As expected, the margin drops significantly. This scenario also takes into consideration a 5% increase in students (about 1,500) due to the tuition freeze. We haven’t even considered any reduction in students, particularly international students. (Actually I did model this out of curiosity and a small reduction in international students takes the entire institution into negative margin territory, but we can explore that whole scenario in a different blog post).
This increase in students was evenly spread across every school and program, no specific targeting at all. So what if we could target specific programs?
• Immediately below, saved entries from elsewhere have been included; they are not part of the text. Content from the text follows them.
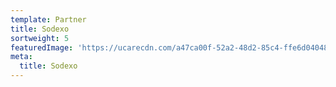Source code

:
 ```yaml
---
template: Partner
title: Sodexo
sortweight: 5
featuredImage: 'https://ucarecdn.com/a47ca00f-52a2-48d2-85c4-ffe6d04048c3/'
meta:
  title: Sodexo
---
```


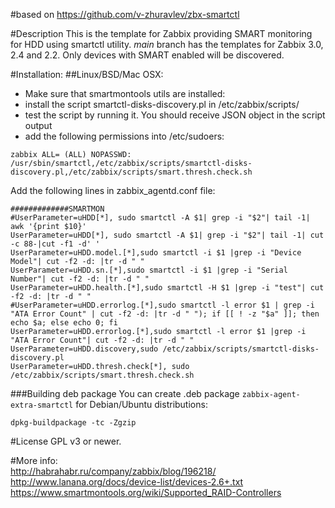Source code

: #based on https://github.com/v-zhuravlev/zbx-smartctl

#Description
This is the template for Zabbix providing SMART monitoring for HDD using smartctl utility.
*main* branch has the templates for Zabbix 3.0, 2.4 and 2.2. Only devices with SMART enabled will be discovered.

#Installation:
##Linux/BSD/Mac OSX:
- Make sure that smartmontools utils are installed:
- install the script smartctl-disks-discovery.pl in /etc/zabbix/scripts/
- test the script by running it. You should receive JSON object in the script output
- add the following permissions into /etc/sudoers:
```
zabbix ALL= (ALL) NOPASSWD: /usr/sbin/smartctl,/etc/zabbix/scripts/smartctl-disks-discovery.pl,/etc/zabbix/scripts/smart.thresh.check.sh
```
Add the following lines in zabbix_agentd.conf file:
```
#############SMARTMON
#UserParameter=uHDD[*], sudo smartctl -A $1| grep -i "$2"| tail -1| awk '{print $10}'
UserParameter=uHDD[*], sudo smartctl -A $1| grep -i "$2"| tail -1| cut -c 88-|cut -f1 -d' '
UserParameter=uHDD.model.[*],sudo smartctl -i $1 |grep -i "Device Model"| cut -f2 -d: |tr -d " "
UserParameter=uHDD.sn.[*],sudo smartctl -i $1 |grep -i "Serial Number"| cut -f2 -d: |tr -d " "
UserParameter=uHDD.health.[*],sudo smartctl -H $1 |grep -i "test"| cut -f2 -d: |tr -d " "
#UserParameter=uHDD.errorlog.[*],sudo smartctl -l error $1 | grep -i "ATA Error Count" | cut -f2 -d: |tr -d " "); if [[ ! -z "$a" ]]; then echo $a; else echo 0; fi
UserParameter=uHDD.errorlog.[*],sudo smartctl -l error $1 |grep -i "ATA Error Count"| cut -f2 -d: |tr -d " "
UserParameter=uHDD.discovery,sudo /etc/zabbix/scripts/smartctl-disks-discovery.pl
UserParameter=uHDD.thresh.check[*], sudo /etc/zabbix/scripts/smart.thresh.check.sh

```
###Building deb package
You can create .deb package `zabbix-agent-extra-smartctl` for Debian/Ubuntu distributions:
```shell
dpkg-buildpackage -tc -Zgzip

```
#License
GPL v3 or newer.

#More info:  
http://habrahabr.ru/company/zabbix/blog/196218/  
http://www.lanana.org/docs/device-list/devices-2.6+.txt  
https://www.smartmontools.org/wiki/Supported_RAID-Controllers  
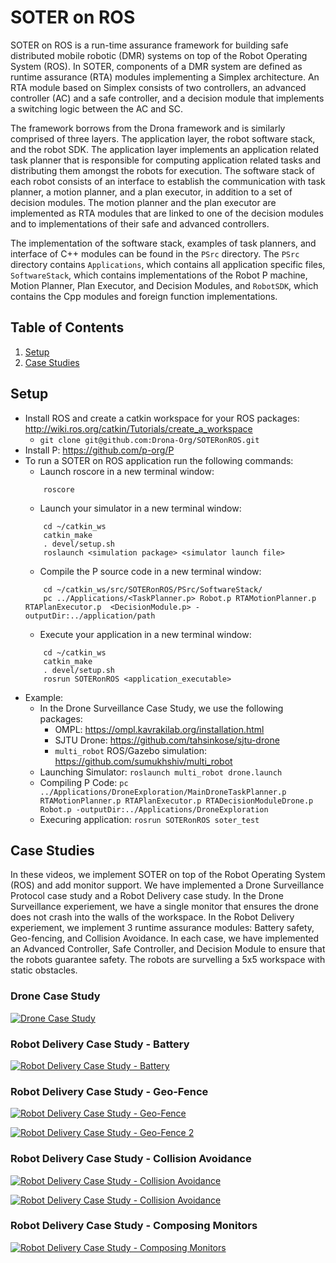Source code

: # SOTER on ROS

SOTER on ROS is a run-time assurance framework for building safe distributed mobile robotic (DMR) systems on top of the Robot Operating System (ROS). In SOTER, components of a DMR system are defined as runtime assurance (RTA) modules implementing a Simplex architecture. An RTA module based on Simplex consists of two controllers, an advanced controller (AC) and a safe controller, and a decision module that implements a switching logic between the AC and SC. 

The framework borrows from the Drona framework and is similarly comprised of three layers. The application layer, the robot software stack, and the robot SDK. The application layer implements an application related task planner that is responsible for computing application related tasks and distributing them amongst the robots for execution. The software stack of each robot consists of an interface to establish the communication with task planner, a motion planner, and a plan executor, in addition to a set of decision modules. The motion planner and the plan executor are implemented as RTA modules that are linked to one of the decision modules and to implementations of their safe and advanced controllers. 

The implementation of the software stack, examples of task planners, and interface of C++ modules can be found in the `PSrc` directory. The `PSrc` directory contains `Applications`, which contains all application specific files, `SoftwareStack`, which contains implementations of the Robot P machine, Motion Planner, Plan Executor, and Decision Modules, and `RobotSDK`, which contains the Cpp modules and foreign function implementations. 


## Table of Contents
1. [ Setup ](#Setup)
2. [ Case Studies ](#examples)

<a name="Setup"></a>
## Setup
- Install ROS and create a catkin workspace for your ROS packages: http://wiki.ros.org/catkin/Tutorials/create_a_workspace
    - `git clone git@github.com:Drona-Org/SOTERonROS.git`
- Install P: https://github.com/p-org/P
- To run a SOTER on ROS application run the following commands:
    - Launch roscore in a new terminal window: 
    ```
        roscore
    ```
    - Launch your simulator in a new terminal window:
    ``` 
        cd ~/catkin_ws
        catkin_make
        . devel/setup.sh
        roslaunch <simulation package> <simulator launch file>
    ```
    - Compile the P source code in a new terminal window:
    ``` 
        cd ~/catkin_ws/src/SOTERonROS/PSrc/SoftwareStack/
        pc ../Applications/<TaskPlanner.p> Robot.p RTAMotionPlanner.p RTAPlanExecutor.p  <DecisionModule.p> -outputDir:../application/path
    ```
    - Execute your application in a new terminal window:
    ``` 
        cd ~/catkin_ws
        catkin_make
        . devel/setup.sh
        rosrun SOTERonROS <application_executable>
    ```
- Example:
    - In the Drone Surveillance Case Study, we use the following packages:
        - OMPL: https://ompl.kavrakilab.org/installation.html
        - SJTU Drone: https://github.com/tahsinkose/sjtu-drone
        - `multi_robot` ROS/Gazebo simulation: https://github.com/sumukhshiv/multi_robot
    - Launching Simulator: `roslaunch multi_robot drone.launch`
    - Compiling P Code: `pc ../Applications/DroneExploration/MainDroneTaskPlanner.p RTAMotionPlanner.p RTAPlanExecutor.p RTADecisionModuleDrone.p Robot.p -outputDir:../Applications/DroneExploration`
    - Execuring application: `rosrun SOTERonROS soter_test`

<a name="examples"></a>
## Case Studies

In these videos, we implement SOTER on top of the Robot Operating System (ROS) and add monitor support. We have implemented a Drone Surveillance Protocol case study and a Robot Delivery case study. In the Drone Surveillance experiement, we have a single monitor that ensures the drone does not crash into the walls of the workspace. In the Robot Delivery experiement, we implement 3 runtime assurance modules: Battery safety, Geo-fencing, and Collision Avoidance. In each case, we have implemented an Advanced Controller, Safe Controller, and Decision Module to ensure that the robots guarantee safety. The robots are survelling a 5x5 workspace with static obstacles. 

### Drone Case Study
[![Drone Case Study](https://img.youtube.com/vi/fXJ1Iwt2Ryw/0.jpg)](https://youtu.be/fXJ1Iwt2Ryw?list=PLaL5L3Z-dA6KVlPkXRb-4-TfNMPWumeUA)

### Robot Delivery Case Study - Battery
[![Robot Delivery Case Study - Battery](https://img.youtube.com/vi/ytpT68LATnc/0.jpg)](https://youtu.be/ytpT68LATnc?list=PLaL5L3Z-dA6KVlPkXRb-4-TfNMPWumeUA)

### Robot Delivery Case Study - Geo-Fence
[![Robot Delivery Case Study - Geo-Fence](https://img.youtube.com/vi/T9GiCFxVE9Q/0.jpg)](https://youtu.be/T9GiCFxVE9Q?list=PLaL5L3Z-dA6KVlPkXRb-4-TfNMPWumeUA)

[![Robot Delivery Case Study - Geo-Fence 2](https://img.youtube.com/vi/cogQpzTV6xE/0.jpg)](https://youtu.be/cogQpzTV6xE?list=PLaL5L3Z-dA6KVlPkXRb-4-TfNMPWumeUA)

### Robot Delivery Case Study - Collision Avoidance
[![Robot Delivery Case Study - Collision Avoidance](https://img.youtube.com/vi/fccxB6r-YGs/0.jpg)](https://youtu.be/fccxB6r-YGs?list=PLaL5L3Z-dA6KVlPkXRb-4-TfNMPWumeUA)

[![Robot Delivery Case Study - Collision Avoidance](https://img.youtube.com/vi/5hQ4E14JK30/0.jpg)](https://youtu.be/5hQ4E14JK30?list=PLaL5L3Z-dA6KVlPkXRb-4-TfNMPWumeUA)

### Robot Delivery Case Study - Composing Monitors
[![Robot Delivery Case Study - Composing Monitors](https://img.youtube.com/vi/j_0WC9fo6W4/0.jpg)](https://youtu.be/j_0WC9fo6W4?list=PLaL5L3Z-dA6KVlPkXRb-4-TfNMPWumeUA)
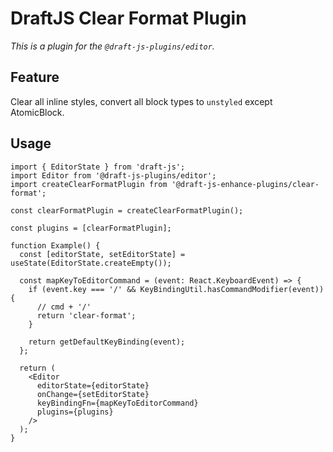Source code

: # DraftJS Clear Format Plugin

_This is a plugin for the `@draft-js-plugins/editor`._

## Feature

Clear all inline styles, convert all block types to `unstyled` except AtomicBlock.

## Usage

```tsx
import { EditorState } from 'draft-js';
import Editor from '@draft-js-plugins/editor';
import createClearFormatPlugin from '@draft-js-enhance-plugins/clear-format';

const clearFormatPlugin = createClearFormatPlugin();

const plugins = [clearFormatPlugin];

function Example() {
  const [editorState, setEditorState] = useState(EditorState.createEmpty());

  const mapKeyToEditorCommand = (event: React.KeyboardEvent) => {
    if (event.key === '/' && KeyBindingUtil.hasCommandModifier(event)) {
      // cmd + '/'
      return 'clear-format';
    }

    return getDefaultKeyBinding(event);
  };

  return (
    <Editor
      editorState={editorState}
      onChange={setEditorState}
      keyBindingFn={mapKeyToEditorCommand}
      plugins={plugins}
    />
  );
}
```
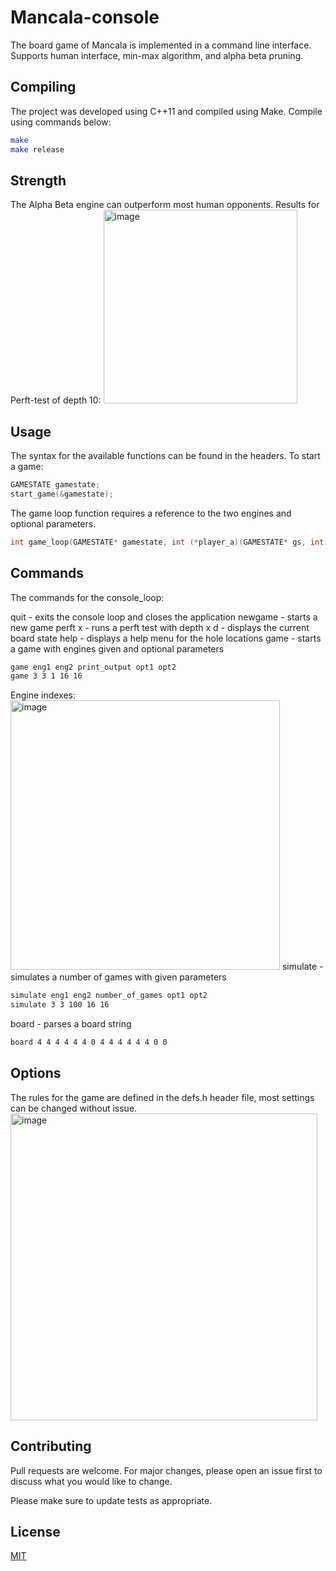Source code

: # Mancala-console

The board game of Mancala is implemented in a command line interface. Supports human interface, min-max algorithm, and alpha beta pruning.

## Compiling
The project was developed using C++11 and compiled using Make. Compile using commands below:
```bash
make
make release
```

## Strength
The Alpha Beta engine can outperform most human opponents.
Results for Perft-test of depth 10:
<img width="310" alt="image" src="https://github.com/lunathanael/Mancala-console/assets/68858103/6d0c9bc2-470e-48dd-a7ef-cca4ec5981ac">

## Usage
The syntax for the available functions can be found in the headers. To start a game:
```C++
GAMESTATE gamestate;
start_game(&gamestate);
```
The game loop function requires a reference to the two engines and optional parameters.
``` C++
int game_loop(GAMESTATE* gamestate, int (*player_a)(GAMESTATE* gs, int), int (*player_b)(GAMESTATE* gs, int), bool print_output = false, int opt_A = -1, int opt_B = -1);
```

## Commands 
The commands for the console_loop:

quit - exits the console loop and closes the application
newgame - starts a new game
perft x - runs a perft test with depth x
d - displays the current board state
help - displays a help menu for the hole locations
game - starts a game with engines given and optional parameters
``` bash
game eng1 eng2 print_output opt1 opt2
game 3 3 1 16 16
```
Engine indexes:
<img width="431" alt="image" src="https://github.com/lunathanael/Mancala-console/assets/68858103/824e944f-e9e5-4fa2-98db-604fad90c6ce">
simulate - simulates a number of games with given parameters
``` bash
simulate eng1 eng2 number_of_games opt1 opt2
simulate 3 3 100 16 16
```
board - parses a board string
```bash
board 4 4 4 4 4 4 0 4 4 4 4 4 4 0 0
```
## Options
The rules for the game are defined in the defs.h header file, most settings can be changed without issue.
<img width="491" alt="image" src="https://github.com/lunathanael/Mancala-console/assets/68858103/c96d6d7d-07e5-42b2-8b5f-eab45bebc311">

## Contributing

Pull requests are welcome. For major changes, please open an issue first
to discuss what you would like to change.

Please make sure to update tests as appropriate.

## License

[MIT](https://choosealicense.com/licenses/mit/)
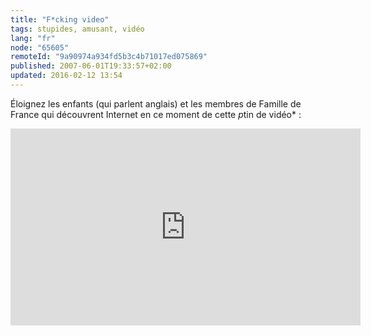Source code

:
 ```yaml
---
title: "F*cking video"
tags: stupides, amusant, vidéo
lang: "fr"
node: "65605"
remoteId: "9a90974a934fd5b3c4b71017ed075869"
published: 2007-06-01T19:33:57+02:00
updated: 2016-02-12 13:54
---
```


Éloignez les enfants (qui parlent anglais) et les membres de Famille de France
qui découvrent Internet en ce
moment de cette *p*tin
de vidéo*&nbsp;:

<div class="video-container">
<iframe width="560" height="315" src="https://www.youtube-nocookie.com/embed/gU2ZgaQ_H-Y?rel=0" frameborder="0" allow="autoplay; encrypted-media" allowfullscreen></iframe>
</div>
Could we take a look at which programs provide the highest margins and target them specifically?
Let’s take a look at the model and this time, we’ll focus on the total revenue, expense and margin of individual programs.
In the screenshot above we are looking at all programs in Campus A (The biggest campus in our demo predictive model) and we have sorted the programs from highest margin to lowest margin.
As an example, we’ll focus on just the top two, Bachelor of Science (Nursing) and Bachelor of Science (Exercise and Sports Science). Both have really healthy margins, so we will increase both of these programs over the next five years and see what impact that will have. In the model I have arbitrarily increased both by 50%. This equates to about an extra 530 students in Nursing over five year and an extra 370 students in Exercise and Sports Sciences over five years.
This increases our margins by $5 million, which is a nice increase considering that this was based on focusing on just two programs. The next logical step would be to go through all programs and determine which programs should be targeted for growth, for maintenance, and if necessary, to be phased out.
Now as mentioned previously the model will calculate all of the corresponding increases in expenses as well, not just the revenue based on increased students, so the margin for 2022 takes this into consideration.
Now with a tuition freeze the institution would probably want to look at a corresponding budget freeze as well, so as another scenario example we could look at the service areas in this particular model. This covers administrative overhead areas such as finance, HR, IT, Facilities, Marketing etc. Freezing budgets in these areas would add an extra $8 million to the margin taking it to $15 million.
Of course, this is all very easy to model, not so easy to undertake in reality. The major benefit of such an exercise is that by being able to easily model this five years or even ten years into the future, you can start to make budgeting decisions well in advance. One example of this is being able to make long term hiring plans like letting natural attrition reduce staffing numbers rather than having to remove twenty people due to an urgent financial crisis. And as demonstrated, you can focus on growing particular programs over time, knowing that while there may be some short term pain, there should be a longer term gain.